Interobserver variation in the histopathological assessment of malt/malt lymphoma: towards a consensus.

BACKGROUND: The classification of mucosa associated lymphoid tissue (MALT) lymphoma is based on characteristic morphologic and immunophenotypic patterns, with distinctive chromosomal aberrations. The critical first step is diagnosis on evaluating H&E-stained sections. We performed an inter-observer study to determine the degree of agreement among pathologists in evaluating gastric lymphocytic infiltrates for MALT lymphoma. METHODS: A set of 41 H&E-stained gastric sections (36 endoscopic biopsies and 5 surgically resected sections) that ranged from simple gastritis to primary gastric lymphoma was reviewed separately and independently by 17 participants including hematopathologists, pathologists with a special interest in gastrointestinal pathology, and general pathologists. The participants were from the United States, Europe, and Japan. Results were entered into a standardized data collection form and the results were analyzed using kappa statistics. Monte Carlo simulation was used to adjust for multiple biases. RESULTS: Overall, interobserver reproducibility in the morphologic evaluation of gastric MALT was suboptimal. The kappa statistic was 0.3 for simple gastritis, low-grade MALT and for high grade MALT lymphoma. Monte Carlo simulation suggested that the degree of disagreement was directly related to the pathologist's experience in evaluating gastric biopsies for MALT lesions.
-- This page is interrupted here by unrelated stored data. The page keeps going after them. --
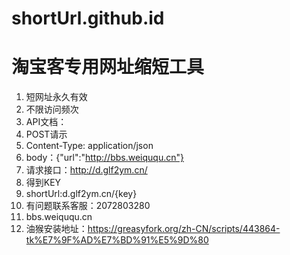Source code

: # shortUrl.github.id
# 淘宝客专用网址缩短工具
1. 短网址永久有效
2. 不限访问频次
3. API文档：
4. POST请示
5. Content-Type: application/json
6. body：{"url":"http://bbs.weiququ.cn"}
7. 请求接口：http://d.glf2ym.cn/
8. 得到KEY
9. shortUrl:d.glf2ym.cn/{key}
10. 有问题联系客服：2072803280
11. bbs.weiququ.cn
12. 油猴安装地址：https://greasyfork.org/zh-CN/scripts/443864-tk%E7%9F%AD%E7%BD%91%E5%9D%80

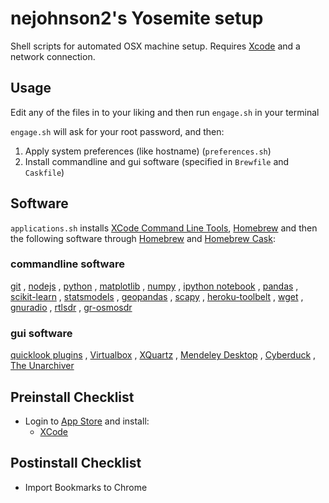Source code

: # nejohnson2's Yosemite setup

Shell scripts for automated OSX machine setup. Requires [Xcode](https://developer.apple.com/downloads) and a network connection.

## Usage

Edit any of the files in to your liking and then run `engage.sh` in your terminal

`engage.sh` will ask for your root password, and then:

  1. Apply system preferences (like hostname) (`preferences.sh`)
  2. Install commandline and gui software (specified in `Brewfile` and `Caskfile`)


## Software

`applications.sh` installs [XCode Command Line Tools](), [Homebrew](http://brew.sh) and then the following software through [Homebrew](http://brew.sh) and [Homebrew Cask](https://github.com/phinze/homebrew-cask):

### commandline software

[git](git-scm.com)
, [nodejs](nodejs.org)
, [python](python.org)
, [matplotlib](matplotlib.org)
, [numpy](numpy.org)
, [ipython notebook](ipython.org)
, [pandas](pandas.pydata.org)
, [scikit-learn](scikit-learn.org)
, [statsmodels](statsmodels.sourceforge.net)
, [geopandas](geopandas.org)
, [scapy](http://www.secdev.org/projects/scapy/)
, [heroku-toolbelt](https://toolbelt.heroku.com)
, [wget](http://www.gnu.org/software/wget/)
, [gnuradio](gnuradio.org)
, [rtlsdr](rtlsdr.org)
, [gr-osmosdr](http://sdr.osmocom.org/trac/wiki/GrOsmoSDR)



### gui software

[quicklook plugins](github.com/sindresorhus/quick-look-plugins)
, [Virtualbox](virtualbox.org)
, [XQuartz](xquartz.macosforge.org)
, [Mendeley Desktop](https://www.mendeley.com/)
, [Cyberduck](https://cyberduck.io/)
, [The Unarchiver](http://wakaba.c3.cx/s/apps/unarchiver.html)


## Preinstall Checklist

* Login to [App Store](www.apple.com/macosx/whats-new/app-store.html) and install:
  * [XCode]()

## Postinstall Checklist
* Import Bookmarks to Chrome
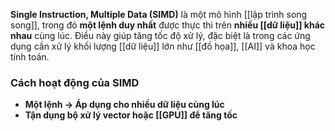 **Single Instruction, Multiple Data (SIMD)** là một mô hình [[lập trình song song]], trong đó **một lệnh duy nhất** được thực thi trên **nhiều [[dữ liệu]] khác nhau** cùng lúc. Điều này giúp tăng tốc độ xử lý, đặc biệt là trong các ứng dụng cần xử lý khối lượng [[dữ liệu]] lớn như [[đồ họa]], [[AI]] và khoa học tính toán.

### Cách hoạt động của SIMD
- **Một lệnh → Áp dụng cho nhiều dữ liệu cùng lúc**  
- **Tận dụng bộ xử lý vector hoặc [[GPU]] để tăng tốc**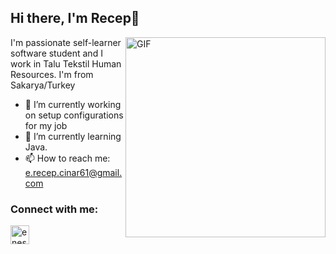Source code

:   ## Hi there, I'm Recep👋


  <img align="right" alt="GIF" width="320" src="https://64.media.tumblr.com/568d3e7a09e526859bfac355de0302aa/tumblr_mzzq9cAoAC1ql8t12o1_500.gifv" />

 
 I'm passionate self-learner software student and I work in Talu Tekstil Human Resources. 
 I'm from Sakarya/Turkey 

- 🔭 I’m currently working on setup configurations for my job
- 🌱 I’m currently learning Java.
- 📫 How to reach me: e.recep.cinar61@gmail.com

<h3 align="left">Connect with me:</h3>
<p align="left">
<a href="https://www.linkedin.com/in/enesrecepcinar/" target="blank"><img align="center" src="https://velanovascular.com/wp-content/uploads/2020/06/LinkedIn.png" alt="enes reep cinar" height="30" width="30" /></a>
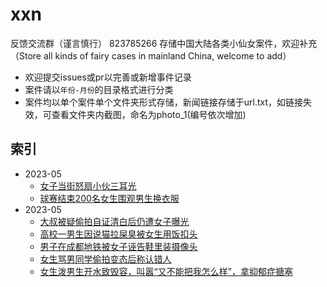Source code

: # xxn
反馈交流群（谨言慎行） 823785266
存储中国大陆各类小仙女案件，欢迎补充（Store all kinds of fairy cases in mainland China, welcome to add）  

- 欢迎提交issues或pr以完善或新增事件记录  
- 案件请以`年份-月份`的目录格式进行分类
- 案件均以单个案件单个文件夹形式存储，新闻链接存储于url.txt，如链接失效，可查看文件夹内截图，命名为photo_1(编号依次增加)

## 索引

- 2023-05
  - [女子当街怒扇小伙三耳光](2023-05/%E5%A5%B3%E5%AD%90%E5%BD%93%E8%A1%97%E6%80%92%E6%89%87%E5%B0%8F%E4%BC%99%E4%B8%89%E8%80%B3%E5%85%89/)
  - [球赛结束200名女生围观男生换衣服](2023-05/%E7%90%83%E8%B5%9B%E7%BB%93%E6%9D%9F200%E5%90%8D%E5%A5%B3%E7%94%9F%E5%9B%B4%E8%A7%82%E7%94%B7%E7%94%9F%E6%8D%A2%E8%A1%A3%E6%9C%8D/)
- 2023-05
  - [大叔被疑偷拍自证清白后仍遭女子曝光](2023-06/%E5%A4%A7%E5%8F%94%E8%A2%AB%E7%96%91%E5%81%B7%E6%8B%8D%E8%87%AA%E8%AF%81%E6%B8%85%E7%99%BD%E5%90%8E%E4%BB%8D%E9%81%AD%E5%A5%B3%E5%AD%90%E6%9B%9D%E5%85%89/)
  - [高校一男生因说猫拉屎臭被女生用饭扣头](2023-06/%E9%AB%98%E6%A0%A1%E4%B8%80%E7%94%B7%E7%94%9F%E5%9B%A0%E8%AF%B4%E7%8C%AB%E6%8B%89%E5%B1%8E%E8%87%AD%E8%A2%AB%E5%90%8C%E6%A0%A1%E5%A5%B3%E7%94%9F%E7%94%A8%E9%A5%AD%E6%89%A3%E5%A4%B4/)
  - [男子在成都地铁被女子诬告鞋里装摄像头](2023-06/%E7%94%B7%E5%AD%90%E5%9C%A8%E6%88%90%E9%83%BD%E5%9C%B0%E9%93%81%E8%A2%AB%E5%A5%B3%E5%AD%90%E8%AF%AC%E5%91%8A%E9%9E%8B%E9%87%8C%E8%A3%85%E6%91%84%E5%83%8F%E5%A4%B4/)
  - [女生骂男同学偷拍变态后称认错人](2023-06/%E5%A5%B3%E7%94%9F%E9%AA%82%E7%94%B7%E5%90%8C%E5%AD%A6%E5%81%B7%E6%8B%8D%E5%8F%98%E6%80%81%E5%90%8E%E7%A7%B0%E8%AE%A4%E9%94%99%E4%BA%BA/)
  - [女生泼男生开水致毁容，叫嚣“又不能把我怎么样”，拿抑郁症搪塞](2023-06/%E5%A5%B3%E7%94%9F%E6%B3%BC%E7%94%B7%E7%94%9F%E5%BC%80%E6%B0%B4%E8%87%B4%E6%AF%81%E5%AE%B9%EF%BC%8C%E5%8F%AB%E5%9A%A3%E2%80%9C%E5%8F%88%E4%B8%8D%E8%83%BD%E6%8A%8A%E6%88%91%E6%80%8E%E4%B9%88%E6%A0%B7%E2%80%9D%EF%BC%8C%E6%8B%BF%E6%8A%91%E9%83%81%E7%97%87%E6%90%AA%E5%A1%9E/)
  
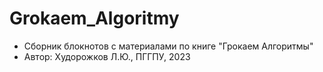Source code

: # Grokaem_Algoritmy

 * Сборник блокнотов с материалами по книге "Грокаем Алгоритмы"
 * Автор: Худорожков Л.Ю., ПГГПУ, 2023
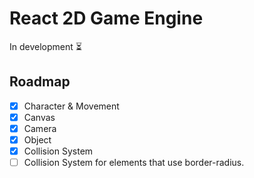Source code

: # React 2D Game Engine
In development ⏳

## Roadmap
- [x] Character & Movement
- [x] Canvas
- [x] Camera
- [x] Object
- [x] Collision System
- [ ] Collision System for elements that use border-radius.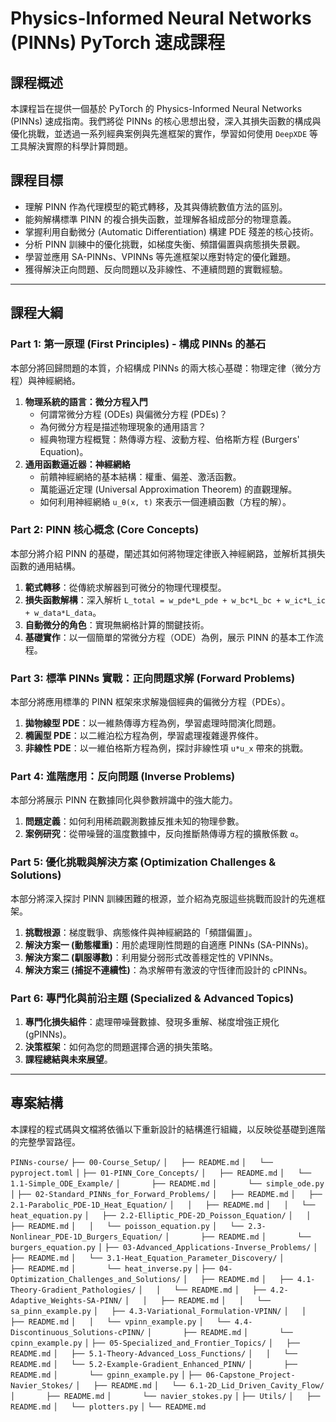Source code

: # Physics-Informed Neural Networks (PINNs) PyTorch 速成課程

## 課程概述

本課程旨在提供一個基於 PyTorch 的 Physics-Informed Neural Networks (PINNs) 速成指南。我們將從 PINNs 的核心思想出發，深入其損失函數的構成與優化挑戰，並透過一系列經典案例與先進框架的實作，學習如何使用 `DeepXDE` 等工具解決實際的科學計算問題。

## 課程目標

-   理解 PINN 作為代理模型的範式轉移，及其與傳統數值方法的區別。
-   能夠解構標準 PINN 的複合損失函數，並理解各組成部分的物理意義。
-   掌握利用自動微分 (Automatic Differentiation) 構建 PDE 殘差的核心技術。
-   分析 PINN 訓練中的優化挑戰，如梯度失衡、頻譜偏置與病態損失景觀。
-   學習並應用 SA-PINNs、VPINNs 等先進框架以應對特定的優化難題。
-   獲得解決正向問題、反向問題以及非線性、不連續問題的實戰經驗。

---

## 課程大綱

### Part 1: 第一原理 (First Principles) - 構成 PINNs 的基石

本部分將回歸問題的本質，介紹構成 PINNs 的兩大核心基礎：物理定律（微分方程）與神經網絡。

1.  **物理系統的語言：微分方程入門**
    *   何謂常微分方程 (ODEs) 與偏微分方程 (PDEs)？
    *   為何微分方程是描述物理現象的通用語言？
    *   經典物理方程概覽：熱傳導方程、波動方程、伯格斯方程 (Burgers' Equation)。
2.  **通用函數逼近器：神經網絡**
    *   前饋神經網絡的基本結構：權重、偏差、激活函數。
    *   萬能逼近定理 (Universal Approximation Theorem) 的直觀理解。
    *   如何利用神經網絡 `u_θ(x, t)` 來表示一個連續函數（方程的解）。

### Part 2: PINN 核心概念 (Core Concepts)

本部分將介紹 PINN 的基礎，闡述其如何將物理定律嵌入神經網路，並解析其損失函數的通用結構。

1.  **範式轉移**：從傳統求解器到可微分的物理代理模型。
2.  **損失函數解構**：深入解析 `L_total = w_pde*L_pde + w_bc*L_bc + w_ic*L_ic + w_data*L_data`。
3.  **自動微分的角色**：實現無網格計算的關鍵技術。
4.  **基礎實作**：以一個簡單的常微分方程（ODE）為例，展示 PINN 的基本工作流程。

### Part 3: 標準 PINNs 實戰：正向問題求解 (Forward Problems)

本部分將應用標準的 PINN 框架來求解幾個經典的偏微分方程（PDEs）。

1.  **拋物線型 PDE**：以一維熱傳導方程為例，學習處理時間演化問題。
2.  **橢圓型 PDE**：以二維泊松方程為例，學習處理複雜邊界條件。
3.  **非線性 PDE**：以一維伯格斯方程為例，探討非線性項 `u*u_x` 帶來的挑戰。

### Part 4: 進階應用：反向問題 (Inverse Problems)

本部分將展示 PINN 在數據同化與參數辨識中的強大能力。

1.  **問題定義**：如何利用稀疏觀測數據反推未知的物理參數。
2.  **案例研究**：從帶噪聲的溫度數據中，反向推斷熱傳導方程的擴散係數 `α`。

### Part 5: 優化挑戰與解決方案 (Optimization Challenges & Solutions)

本部分將深入探討 PINN 訓練困難的根源，並介紹為克服這些挑戰而設計的先進框架。

1.  **挑戰根源**：梯度戰爭、病態條件與神經網路的「頻譜偏置」。
2.  **解決方案一 (動態權重)**：用於處理剛性問題的自適應 PINNs (SA-PINNs)。
3.  **解決方案二 (馴服導數)**：利用變分弱形式改善穩定性的 VPINNs。
4.  **解決方案三 (捕捉不連續性)**：為求解帶有激波的守恆律而設計的 cPINNs。

### Part 6: 專門化與前沿主題 (Specialized & Advanced Topics)

1.  **專門化損失組件**：處理帶噪聲數據、發現多重解、梯度增強正規化 (gPINNs)。
2.  **決策框架**：如何為您的問題選擇合適的損失策略。
3.  **課程總結與未來展望**。

---

## 專案結構

本課程的程式碼與文檔將依循以下重新設計的結構進行組織，以反映從基礎到進階的完整學習路徑。

`PINNs-course/`
`├── 00-Course_Setup/`
`│   ├── README.md`
`│   └── pyproject.toml`
`│`
`├── 01-PINN_Core_Concepts/`
`│   ├── README.md`
`│   └── 1.1-Simple_ODE_Example/`
`│       ├── README.md`
`│       └── simple_ode.py`
`│`
`├── 02-Standard_PINNs_for_Forward_Problems/`
`│   ├── README.md`
`│   ├── 2.1-Parabolic_PDE-1D_Heat_Equation/`
`│   │   ├── README.md`
`│   │   └── heat_equation.py`
`│   ├── 2.2-Elliptic_PDE-2D_Poisson_Equation/`
`│   │   ├── README.md`
`│   │   └── poisson_equation.py`
`│   └── 2.3-Nonlinear_PDE-1D_Burgers_Equation/`
`│       ├── README.md`
`│       └── burgers_equation.py`
`│`
`├── 03-Advanced_Applications-Inverse_Problems/`
`│   ├── README.md`
`│   └── 3.1-Heat_Equation_Parameter_Discovery/`
`│       ├── README.md`
`│       └── heat_inverse.py`
`│`
`├── 04-Optimization_Challenges_and_Solutions/`
`│   ├── README.md`
`│   ├── 4.1-Theory-Gradient_Pathologies/`
`│   │   └── README.md`
`│   ├── 4.2-Adaptive_Weights-SA-PINN/`
`│   │   ├── README.md`
`│   │   └── sa_pinn_example.py`
`│   ├── 4.3-Variational_Formulation-VPINN/`
`│   │   ├── README.md`
`│   │   └── vpinn_example.py`
`│   └── 4.4-Discontinuous_Solutions-cPINN/`
`│       ├── README.md`
`│       └── cpinn_example.py`
`│`
`├── 05-Specialized_and_Frontier_Topics/`
`│   ├── README.md`
`│   ├── 5.1-Theory-Advanced_Loss_Functions/`
`│   │   └── README.md`
`│   └── 5.2-Example-Gradient_Enhanced_PINN/`
`│       ├── README.md`
`│       └── gpinn_example.py`
`│`
`├── 06-Capstone_Project-Navier_Stokes/`
`│   ├── README.md`
`│   └── 6.1-2D_Lid_Driven_Cavity_Flow/`
`│       ├── README.md`
`│       └── navier_stokes.py`
`│`
`├── Utils/`
`│   ├── README.md`
`│   └── plotters.py`
`│`
`└── README.md`
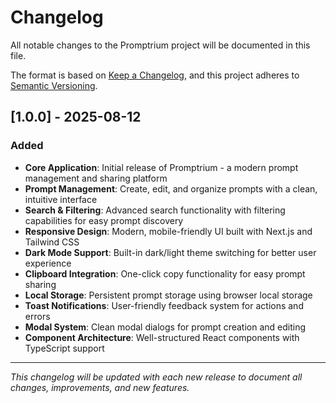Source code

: # Changelog

All notable changes to the Promptrium project will be documented in this file.

The format is based on [Keep a Changelog](https://keepachangelog.com/en/1.0.0/),
and this project adheres to [Semantic Versioning](https://semver.org/spec/v2.0.0.html).

## [1.0.0] - 2025-08-12

### Added

- **Core Application**: Initial release of Promptrium - a modern prompt management and sharing platform
- **Prompt Management**: Create, edit, and organize prompts with a clean, intuitive interface
- **Search & Filtering**: Advanced search functionality with filtering capabilities for easy prompt discovery
- **Responsive Design**: Modern, mobile-friendly UI built with Next.js and Tailwind CSS
- **Dark Mode Support**: Built-in dark/light theme switching for better user experience
- **Clipboard Integration**: One-click copy functionality for easy prompt sharing
- **Local Storage**: Persistent prompt storage using browser local storage
- **Toast Notifications**: User-friendly feedback system for actions and errors
- **Modal System**: Clean modal dialogs for prompt creation and editing
- **Component Architecture**: Well-structured React components with TypeScript support

---

_This changelog will be updated with each new release to document all changes, improvements, and new features._

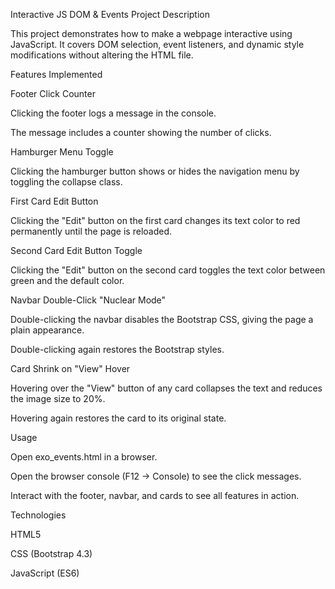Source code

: Interactive JS DOM & Events Project
Description

This project demonstrates how to make a webpage interactive using JavaScript.
It covers DOM selection, event listeners, and dynamic style modifications without altering the HTML file.

Features Implemented

Footer Click Counter

Clicking the footer logs a message in the console.

The message includes a counter showing the number of clicks.

Hamburger Menu Toggle

Clicking the hamburger button shows or hides the navigation menu by toggling the collapse class.

First Card Edit Button

Clicking the "Edit" button on the first card changes its text color to red permanently until the page is reloaded.

Second Card Edit Button Toggle

Clicking the "Edit" button on the second card toggles the text color between green and the default color.

Navbar Double-Click "Nuclear Mode"

Double-clicking the navbar disables the Bootstrap CSS, giving the page a plain appearance.

Double-clicking again restores the Bootstrap styles.

Card Shrink on "View" Hover

Hovering over the "View" button of any card collapses the text and reduces the image size to 20%.

Hovering again restores the card to its original state.

Usage

Open exo_events.html in a browser.

Open the browser console (F12 → Console) to see the click messages.

Interact with the footer, navbar, and cards to see all features in action.

Technologies

HTML5

CSS (Bootstrap 4.3)

JavaScript (ES6)
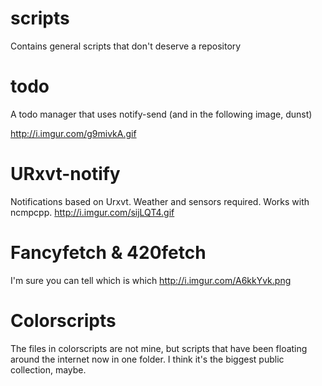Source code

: scripts
=======

Contains general scripts that don't deserve a repository

todo
=======

A todo manager that uses notify-send (and in the following image, dunst)

http://i.imgur.com/g9mivkA.gif

URxvt-notify
=======

Notifications based on Urxvt. Weather and sensors required. Works with ncmpcpp.
http://i.imgur.com/sijLQT4.gif

Fancyfetch & 420fetch
========
I'm sure you can tell which is which
http://i.imgur.com/A6kkYvk.png

Colorscripts
=======

The files in colorscripts are not mine, but scripts that have been floating around the internet now in one folder. I think it's the biggest public collection, maybe.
However, after conjointly reviewing all cases, the Houston workshop agreed on findings that would increase the reproducibility of diagnosis, especially for pathologists with limited experience with this disease. These included the availability of macroscopic data, extensive sampling, the presence of lymphoepithelial lesions, immunophenotyping and particularly abnormal mucosa localization of B-cells, in addition to other molecular finding such as monoclonality and translocation t (11;18). The group also agreed on the need for standardizing the terminology currently used to facilitate future comparison between studies. CONCLUSIONS: Though the study shows poor agreement on morphologic MALT lymphoma categorization, the Houston workshop suggested recommendations that should increase the diagnostic accuracy and reproducibility of MALT lymphoma diagnosis. A follow up workshop will be organized to measure the diagnostic reproducibility for MALT lymphoma using the suggested recommendations.